Customer Service

Re-Earning Your Customers’ Trust Through CRM

At the heart of any customer relationship is trust. Knowing how healthy that trust is in your company and its execution starts with knowing the expectations your prospects and customers have.

Many companies can easily list off these expectations of their customers in a rapid-fire litany yet have no idea how these expectations are prioritized and, worse yet, if they are fulfilling secondary needs instead of primary ones.

Fix Disconnected Expectations First

Paul Greenberg, CRM luminary and author of the best-selling book “CRM at the Speed of Light, 3rd edition,” spoke to this problem this week when he and his business partner Bruce Culbert at BPT Partners (see below) spoke to me about the failure of most companies to actually find out what the expectations and demands of their customers are.

“Companies have to start with the knowledge of their customer’s voice by involving the customer in their thinking, not presuming for those customers,” said Greenberg. He brought up the point of companies having no idea if they are truly meeting the most critical expectations of their customers or not. He made the point that if companies are fulfilling expectations, they may be addressing only secondary ones — like providing order status online, for example — versus finally getting around to resolving old invoice and pricing issues that have been riding on customers’ books for months.

Their comments reminded me of recent research completed by the Corporate Executive Board on the best practices of companies that are earning trust over time. Expectations are a critical component in the roadmap to trust and can move entire companies away from being purely transaction-based with their customers to developing greater lifetime customer value. Layer in complex products and services to this expectations discussion, and the role of trusted advisor becomes the path to differentiation today, especially in technology-centered companies.
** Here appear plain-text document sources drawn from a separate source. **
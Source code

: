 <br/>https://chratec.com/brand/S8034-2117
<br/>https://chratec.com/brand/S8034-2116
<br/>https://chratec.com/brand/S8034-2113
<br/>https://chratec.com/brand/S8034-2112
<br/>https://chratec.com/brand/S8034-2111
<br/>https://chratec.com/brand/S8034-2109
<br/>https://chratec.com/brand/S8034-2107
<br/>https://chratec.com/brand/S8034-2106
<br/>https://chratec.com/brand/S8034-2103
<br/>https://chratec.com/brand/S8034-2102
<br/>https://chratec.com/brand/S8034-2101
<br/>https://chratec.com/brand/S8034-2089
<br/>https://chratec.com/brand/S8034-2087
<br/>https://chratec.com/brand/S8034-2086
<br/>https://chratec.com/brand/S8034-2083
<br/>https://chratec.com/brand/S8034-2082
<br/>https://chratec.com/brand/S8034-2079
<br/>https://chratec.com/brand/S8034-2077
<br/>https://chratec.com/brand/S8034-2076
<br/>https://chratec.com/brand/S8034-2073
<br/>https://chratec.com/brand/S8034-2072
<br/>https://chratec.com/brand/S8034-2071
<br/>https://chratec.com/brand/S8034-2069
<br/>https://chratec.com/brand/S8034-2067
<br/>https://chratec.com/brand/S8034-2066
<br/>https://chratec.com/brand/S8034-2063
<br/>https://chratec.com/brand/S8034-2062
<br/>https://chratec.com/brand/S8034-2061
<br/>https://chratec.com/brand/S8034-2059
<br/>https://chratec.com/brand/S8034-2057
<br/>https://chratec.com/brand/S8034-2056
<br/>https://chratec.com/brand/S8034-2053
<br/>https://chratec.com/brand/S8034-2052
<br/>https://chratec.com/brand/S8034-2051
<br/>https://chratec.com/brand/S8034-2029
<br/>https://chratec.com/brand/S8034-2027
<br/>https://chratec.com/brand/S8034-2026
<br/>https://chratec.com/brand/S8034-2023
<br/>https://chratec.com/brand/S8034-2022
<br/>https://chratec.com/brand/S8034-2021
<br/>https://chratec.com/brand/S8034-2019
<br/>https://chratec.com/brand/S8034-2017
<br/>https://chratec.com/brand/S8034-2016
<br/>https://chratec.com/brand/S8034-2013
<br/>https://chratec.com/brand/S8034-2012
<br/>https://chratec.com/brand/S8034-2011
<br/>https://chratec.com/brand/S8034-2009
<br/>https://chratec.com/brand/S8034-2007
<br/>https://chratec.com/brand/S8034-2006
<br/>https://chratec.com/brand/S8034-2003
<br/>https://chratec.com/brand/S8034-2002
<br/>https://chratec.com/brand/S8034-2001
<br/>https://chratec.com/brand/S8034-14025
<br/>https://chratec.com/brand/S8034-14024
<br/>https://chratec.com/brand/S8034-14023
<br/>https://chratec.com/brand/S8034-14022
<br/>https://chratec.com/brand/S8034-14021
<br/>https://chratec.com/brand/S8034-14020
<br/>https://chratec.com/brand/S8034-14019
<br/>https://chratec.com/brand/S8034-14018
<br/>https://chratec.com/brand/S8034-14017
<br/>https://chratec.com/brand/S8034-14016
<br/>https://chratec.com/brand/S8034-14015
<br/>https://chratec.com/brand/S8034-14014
The most successful CRM deployments are equipping sales forces to become trusted advisors. In thinking of what made these deployments different, the following factors came to mind:

Lessons Learned From Successful CRM Deployments

Looking back over the best CRM deployments I’ve seen, heard about, or been involved in, the following characteristics emerge:

  1. Be as explicit as possible about your CRM strategy goals. Go so far as to create a dashboard in the CRM system to measure progress. Instead of just focusing on transaction-oriented metrics, go after those that show your progress to being a trusted advisor. You’ll definitely want to have as a goal knowing the expectations of customers and how you’re doing against them. Your customers’ expectations are your future.
  2. Earn trust for CRM by attacking your company’s pain with it. The CRM flameouts I’ve seen have, the majority of the time, been due to companies staying product- and manufacturing-myopic in their selling strategies. CRM just adds more pain in these companies — it alleviates nothing. But for CRM to be successful, it has to start at the most critical areas of pain where it matters most — expectations surrounding your performance and a true assessment of how you are doing.
  3. Processes and people come first. Getting customer-facing processes down from months to weeks and then to days is a huge competitive advantage, especially in manufacturing companies. Re-aligning people to be focused on customers’ expectations and driving lifetime value at the same time makes CRM work.
  4. Build momentum through cost savings. This is also critical because it gives CRM systems credibility inside your company.
  5. Cross-functional ownership is a must-have. I recall visiting one manufacturing company, and the GM of the Division personally ran the CRM cross-functional team meetings and even created an advisory council with the company’s distributors to make sure the channel-facing system would meet their needs. Within two months after launch, there was over 88 percent usage on channel applications.
  6. Realize the largest vendors cannot be all things to all people. The reason Oracle is as large as they are is they’ve done a great job of finding the world’s biggest pain points in databases, yet CRM, to be successful, has to reflect a company’s core strengths. That’s why smaller vendors, albeit viable, are always a good idea to look at. They bring versatility in applications to the CRM arena.
  7. New system adoption starts at the top. Be overtly aggressive about new system adoption, and if your VPs and C-level executives are decent speakers, have them talk about how they are using the system.
  8. Protect customer data vigilantly. The best CRM deployments don’t ever make the mistake of having customer data inadvertently get to channel partners or sales history showing up in one customer’s account for another.
  9. Measure and reward progress. CRM can really change the culture in a company, especially where analytics are concerned. I’ve gone through companies who post their scorecards in hallways so everyone knows how the company is performing relative to customers’ and their own expectations.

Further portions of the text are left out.